Every record below needs to be printed again exactly.

--- Provided data Enclosed Below ---

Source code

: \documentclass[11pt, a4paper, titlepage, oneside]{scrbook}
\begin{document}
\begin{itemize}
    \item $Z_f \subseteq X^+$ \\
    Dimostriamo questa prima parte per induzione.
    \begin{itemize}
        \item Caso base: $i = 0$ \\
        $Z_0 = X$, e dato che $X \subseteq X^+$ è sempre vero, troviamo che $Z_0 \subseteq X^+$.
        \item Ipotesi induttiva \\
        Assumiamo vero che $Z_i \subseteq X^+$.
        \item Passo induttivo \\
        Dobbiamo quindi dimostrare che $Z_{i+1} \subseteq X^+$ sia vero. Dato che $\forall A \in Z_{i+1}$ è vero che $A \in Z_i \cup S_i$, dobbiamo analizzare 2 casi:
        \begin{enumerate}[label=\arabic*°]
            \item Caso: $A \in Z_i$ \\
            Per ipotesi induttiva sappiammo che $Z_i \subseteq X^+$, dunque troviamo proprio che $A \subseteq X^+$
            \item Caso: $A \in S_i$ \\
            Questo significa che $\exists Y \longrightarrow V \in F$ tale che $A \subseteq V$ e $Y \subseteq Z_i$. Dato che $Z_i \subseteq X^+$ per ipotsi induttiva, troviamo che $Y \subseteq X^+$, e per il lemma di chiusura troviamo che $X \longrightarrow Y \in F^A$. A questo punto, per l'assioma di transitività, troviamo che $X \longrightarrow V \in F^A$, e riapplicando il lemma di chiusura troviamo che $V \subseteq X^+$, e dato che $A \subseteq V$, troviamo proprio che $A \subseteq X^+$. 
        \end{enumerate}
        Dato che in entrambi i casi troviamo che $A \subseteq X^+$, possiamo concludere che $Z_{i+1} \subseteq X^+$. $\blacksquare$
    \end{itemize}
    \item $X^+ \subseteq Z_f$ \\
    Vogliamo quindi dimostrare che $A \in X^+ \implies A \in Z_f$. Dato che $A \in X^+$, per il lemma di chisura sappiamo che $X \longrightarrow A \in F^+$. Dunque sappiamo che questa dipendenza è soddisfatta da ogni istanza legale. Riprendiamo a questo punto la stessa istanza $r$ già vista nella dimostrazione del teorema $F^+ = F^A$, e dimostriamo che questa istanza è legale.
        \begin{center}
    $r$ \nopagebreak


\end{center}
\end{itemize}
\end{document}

--- End of Enclosed Provided data ---

Response:
Source code

: \documentclass[11pt, a4paper, titlepage, oneside]{scrbook}
\begin{document}
\begin{itemize}
    \item $Z_f \subseteq X^+$ \\
    Dimostriamo questa prima parte per induzione.
    \begin{itemize}
        \item Caso base: $i = 0$ \\
        $Z_0 = X$, e dato che $X \subseteq X^+$ è sempre vero, troviamo che $Z_0 \subseteq X^+$.
        \item Ipotesi induttiva \\
        Assumiamo vero che $Z_i \subseteq X^+$.
        \item Passo induttivo \\
        Dobbiamo quindi dimostrare che $Z_{i+1} \subseteq X^+$ sia vero. Dato che $\forall A \in Z_{i+1}$ è vero che $A \in Z_i \cup S_i$, dobbiamo analizzare 2 casi:
        \begin{enumerate}[label=\arabic*°]
            \item Caso: $A \in Z_i$ \\
            Per ipotesi induttiva sappiammo che $Z_i \subseteq X^+$, dunque troviamo proprio che $A \subseteq X^+$
            \item Caso: $A \in S_i$ \\
            Questo significa che $\exists Y \longrightarrow V \in F$ tale che $A \subseteq V$ e $Y \subseteq Z_i$. Dato che $Z_i \subseteq X^+$ per ipotsi induttiva, troviamo che $Y \subseteq X^+$, e per il lemma di chiusura troviamo che $X \longrightarrow Y \in F^A$. A questo punto, per l'assioma di transitività, troviamo che $X \longrightarrow V \in F^A$, e riapplicando il lemma di chiusura troviamo che $V \subseteq X^+$, e dato che $A \subseteq V$, troviamo proprio che $A \subseteq X^+$. 
        \end{enumerate}
        Dato che in entrambi i casi troviamo che $A \subseteq X^+$, possiamo concludere che $Z_{i+1} \subseteq X^+$. $\blacksquare$
    \end{itemize}
    \item $X^+ \subseteq Z_f$ \\
    Vogliamo quindi dimostrare che $A \in X^+ \implies A \in Z_f$. Dato che $A \in X^+$, per il lemma di chisura sappiamo che $X \longrightarrow A \in F^+$. Dunque sappiamo che questa dipendenza è soddisfatta da ogni istanza legale. Riprendiamo a questo punto la stessa istanza $r$ già vista nella dimostrazione del teorema $F^+ = F^A$, e dimostriamo che questa istanza è legale.
        \begin{center}
    $r$ \nopagebreak


\end{center}
\end{itemize}
\end{document}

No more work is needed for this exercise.